EXERCISE: What you return must be the lines of the data that hold the word "个光场样本".

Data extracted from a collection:
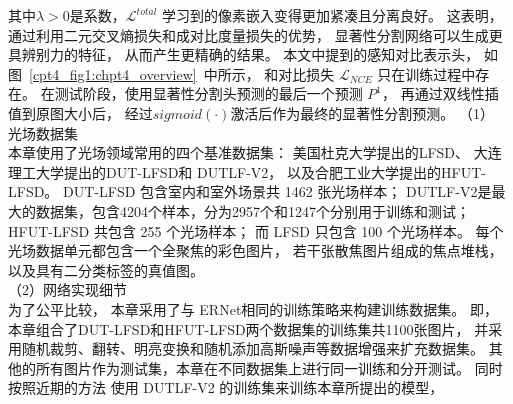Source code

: % 
% 
% 
% 
其中$\lambda > 0 $是系数，$\mathcal{L}^{total}$
学习到的像素嵌入变得更加紧凑且分离良好。
这表明，通过利用二元交叉熵损失和成对比度量损失的优势，
显著性分割网络可以生成更具辨别力的特征，
从而产生更精确的结果。
%
%
%
%
本文中提到的感知对比表示头，
如图~\ref{cpt4_fig1:chpt4_overview}~中所示，
和对比损失 $\mathcal{L}_{NCE}$
只在训练过程中存在。
在测试阶段，使用显著性分割头预测的最后一个预测 $P^{1}$， 再通过双线性插值到原图大小后，
经过$sigmoid(\cdot)$激活后作为最终的显著性分割预测。
%
%
（1）
光场数据集\\
%
%
%
%
\indent 
本章使用了光场领域常用的四个基准数据集：
美国杜克大学提出的LFSD、
大连理工大学提出的DUT-LFSD和
DUTLF-V2，
以及合肥工业大学提出的HFUT-LFSD。
DUT-LFSD 包含室内和室外场景共 1462 张光场样本；
DUTLF-V2是最大的数据集，包含4204个样本，分为2957个和1247个分别用于训练和测试；
HFUT-LFSD 共包含 255 个光场样本；
而 LFSD 只包含 100 个光场样本。
每个光场数据单元都包含一个全聚焦的彩色图片，
若干张散焦图片组成的焦点堆栈，
以及具有二分类标签的真值图。
\\
%
%
%
%
\indent 
（2）网络实现细节\\
%
%
%
%
\indent 
为了公平比较，
本章采用了与 ERNet相同的训练策略来构建训练数据集。
即，
本章组合了DUT-LFSD和HFUT-LFSD两个数据集的训练集共1100张图片，
并采用随机裁剪、翻转、明亮变换和随机添加高斯噪声等数据增强来扩充数据集。
其他的所有图片作为测试集，本章在不同数据集上进行同一训练和分开测试。
同时按照近期的方法
使用 DUTLF-V2 的训练集来训练本章所提出的模型，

SOLVED PROBLEM:
HFUT-LFSD 共包含 255 个光场样本；
而 LFSD 只包含 100 个光场样本。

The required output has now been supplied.